All I can say for sure is that "there is something", or "there is something going on", but I don't even know which of either, or if one follows from the other.
is medium code for i've just read about something i haven't read before and here's some loosely related thoughts? the author is not even familiar with racket nor does he seem particularly familiar with what language oriented programming (LOP) is.
the author does not give definitions of things that he makes comparisons between. for example, no definition of language, natural language, programming language, or metaphor is given, and he even conflates natural language with language. and this entire article seems to be based on analyzing the meaning behind a footnote.
what he misses is that the racket/LOP community think of programming as communication between people and not between human and machine. matthias felleisen says so here (https://www.youtube.com/watch?v=91hynuuM_As). that is the very definition of language: the words, their pronunciation, and the methods of combining them used and understood by a community (merriam-webster). this definition is actually a little overly specific, but one thing i am reminded of is the text from SICP that says:
> when we describe a language, we should pay particular attention to the means that the language provides for combining simple ideas to form more complex ideas. Every powerful language has three mechanisms for accomplishing this:
* primitive expressions, which represent the simplest entities the language is concerned with,
* means of combination, by which compound elements are built from simpler ones, and
* means of abstraction, by which compound elements can be named and manipulated as units.

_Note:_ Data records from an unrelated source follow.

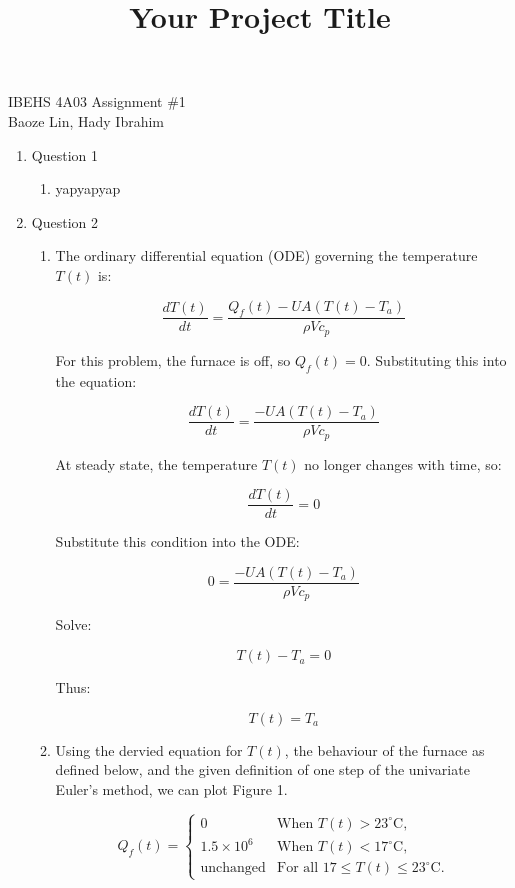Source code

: \documentclass[12pt]{article}
\title{Your Project Title}
\begin{document}
IBEHS 4A03 \hfill Assignment \#1\\
Baoze Lin, Hady Ibrahim

\hrulefill

\renewcommand{\theenumii}{\arabic{enumi}.\arabic{enumii}}

\begin{enumerate}
\item Question 1
  \begin{enumerate}
  \item yapyapyap

  \end{enumerate}
\newpage

\item Question 2
  \begin{enumerate}
  \item 

  The ordinary differential equation (ODE) governing the temperature \( T(t) \) is:

  \[
  \frac{dT(t)}{dt} = \frac{Q_f(t) - UA(T(t) - T_a)}{\rho V c_p}
  \]

  For this problem, the furnace is off, so \( Q_f(t) = 0 \). Substituting this into the equation:

  \[
  \frac{dT(t)}{dt} = \frac{-UA(T(t) - T_a)}{\rho V c_p}
  \]

  At steady state, the temperature \( T(t) \) no longer changes with time, so:

  \[
  \frac{dT(t)}{dt} = 0
  \]

  Substitute this condition into the ODE:

  \[
  0 = \frac{-UA(T(t) - T_a)}{\rho V c_p}
  \]

  Solve:

  \[
  T(t) - T_a = 0
  \]

  Thus:

  \[
  T(t) = T_a
  \]

  \item 
    Using the dervied equation for \( T(t) \), the behaviour of the furnace as defined below, and the given definition of one step of the univariate Euler's method, we can plot Figure 1.

  \[
  Q_f(t) =
  \begin{cases} 
  0 & \text{When } T(t) > 23^\circ \text{C}, \\
  1.5 \times 10^6 & \text{When } T(t) < 17^\circ \text{C}, \\
  \text{unchanged} & \text{For all } 17 \leq T(t) \leq 23^\circ \text{C}.
  \end{cases}
  \]


\end{enumerate}
\end{enumerate}
\end{document}
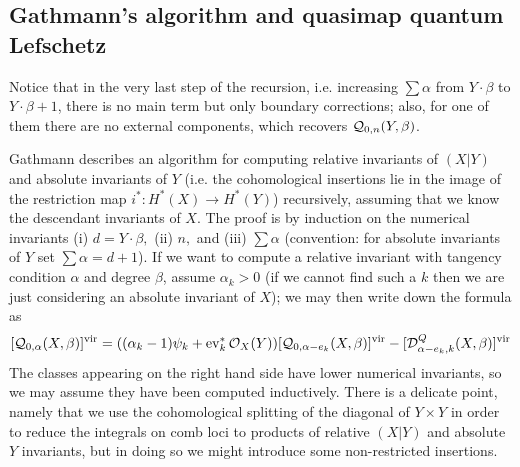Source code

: \subsection{Gathmann's algorithm and quasimap quantum Lefschetz} Notice that in the very last step of the recursion, i.e. increasing $\sum\alpha$ from $Y\cdot \beta$ to $Y\cdot \beta+1$, there is no main term but only boundary corrections; also, for one of them there are no external components, which recovers $\mathcal{Q}_{0,n}(Y,\beta)$.

Gathmann describes an algorithm for computing relative invariants of $(X|Y)$ and  absolute invariants of $Y$ (i.e. the cohomological insertions lie in the image of the restriction map $i^*\colon H^*(X)\to H^*(Y)$) recursively, assuming that we know the descendant invariants of $X$. The proof is by induction on the numerical invariants (i) $d=Y\cdot \beta,$ (ii) $n,$ and (iii) $\sum\alpha$ (convention: for absolute invariants of $Y$ set $\sum\alpha=d+1$). If we want to compute a relative invariant with tangency condition $\alpha$ and degree $\beta$, assume $\alpha_k>0$ (if we cannot find such a $k$ then we are just considering an absolute invariant of $X$); we may then write down the formula as
\[[\mathcal{Q}_{0,\alpha}(X,\beta)]^{\mathrm{vir}}=((\alpha_k-1)\psi_k+\operatorname{ev}_k^*\mathcal{O}_X(Y))[\mathcal{Q}_{0,\alpha-e_k}(X,\beta)]^{\mathrm{vir}}-[\mathcal{D}^Q_{\alpha-e_k,k}(X,\beta)]^{\mathrm{vir}}\]
The classes appearing on the right hand side have lower numerical invariants, so we may assume they have been computed inductively. There is a delicate point, namely that we use the cohomological splitting of the diagonal of $Y\times Y$ in order to reduce the integrals on comb loci to products of relative $(X|Y)$ and absolute $Y$ invariants, but in doing so we might introduce some non-restricted insertions.

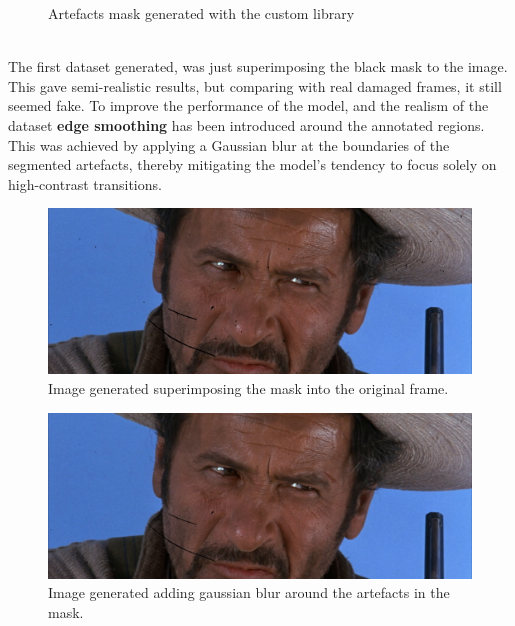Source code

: \documentclass[openany, 12pt]{article}
\begin{document}
{\begin{figure}[h!]
		\caption{\smaller Artefacts mask generated with the custom library} 
	\end{figure}\\
	The first dataset generated, was just superimposing the black mask to the image. This gave semi-realistic results, but comparing with real damaged frames, it still seemed fake. To improve the performance of the model, and the realism of the dataset \textbf{edge smoothing} has been introduced around the annotated regions. This was achieved by applying a Gaussian blur at the boundaries of the segmented artefacts, thereby mitigating the model's tendency to focus solely on high-contrast transitions.\\
	\begin{figure}[h!]
		\centering
		\includegraphics[width=0.7\linewidth]{images/image_binary.png}
		\caption{\smaller Image generated superimposing the mask into the original frame.} 
	\end{figure}
	\begin{figure}[h!]
		\centering
		\includegraphics[width=0.7\linewidth]{images/image_blur.png}
		\caption{\smaller Image generated adding gaussian blur around the artefacts in the mask.} 
	\end{figure}\\
}
\end{document}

> Also when they refer to “extra-linguistic mechanisms” do they mean different codes as in semiotics?
the author should understand what they mean before writing this article. by extra-linguistic mechanisms they mean reaching outside of the chosen language, like java, to other languages (these are the configuration, project description, and makefile languages mentioned). the purpose of LOP is to bring these extra-linguistic mechanisms into the base language. so in racket, rather than creating a wholly new languages for documentation, they created scribble which is a language that sits on top of racket and can interact with racket. this is turning the extra-linguistic mechanism of writing documentation into a linguistic construct so that scribble is not a totally separate language, it is an extension of racket.
> If we want to think about what kind of problems a programming language makes easy to solve, and which ones they make more difficult, I’d say it’s better to use the tool metaphor, and see where that framing could take us.
the so-called tool metaphor has been the dominant view and is the source of almost all problems of software. software is not just a tool.
what makes software hard is that it isn't one thing. it is all of a way to do something (a tool), a way to think about something (a conceptual model), and a way to communicate something (a language).
>A LOP programmer who resorts to extra-linguistic mechanisms effectively acknowledges that the chosen language lacks expressive power.
Tom this sounds about as correct as saying that someone who resorts to using picture/diagram/melody/.../whatever beside text acknowledges that the chosen language lacks expressive power. Although correct, it's so vapid sentence that I don't think it deserves having whole article based on it and in the end makes the article itself needless as well.
Then I actually learned a second language in my late 20s and chuckle at my former hubris (well, more like wishful thinking) that a programming language was comparable.
Programming was just something my socially destitute self did for fun in the comfort of my bedroom. To learn how to speak a language, I had to (shudder) talk to other people. And socializing with people isn't this finite, self-defined virtual world like your game.js file where you just invent your own physics: You have to actually figure out the social world.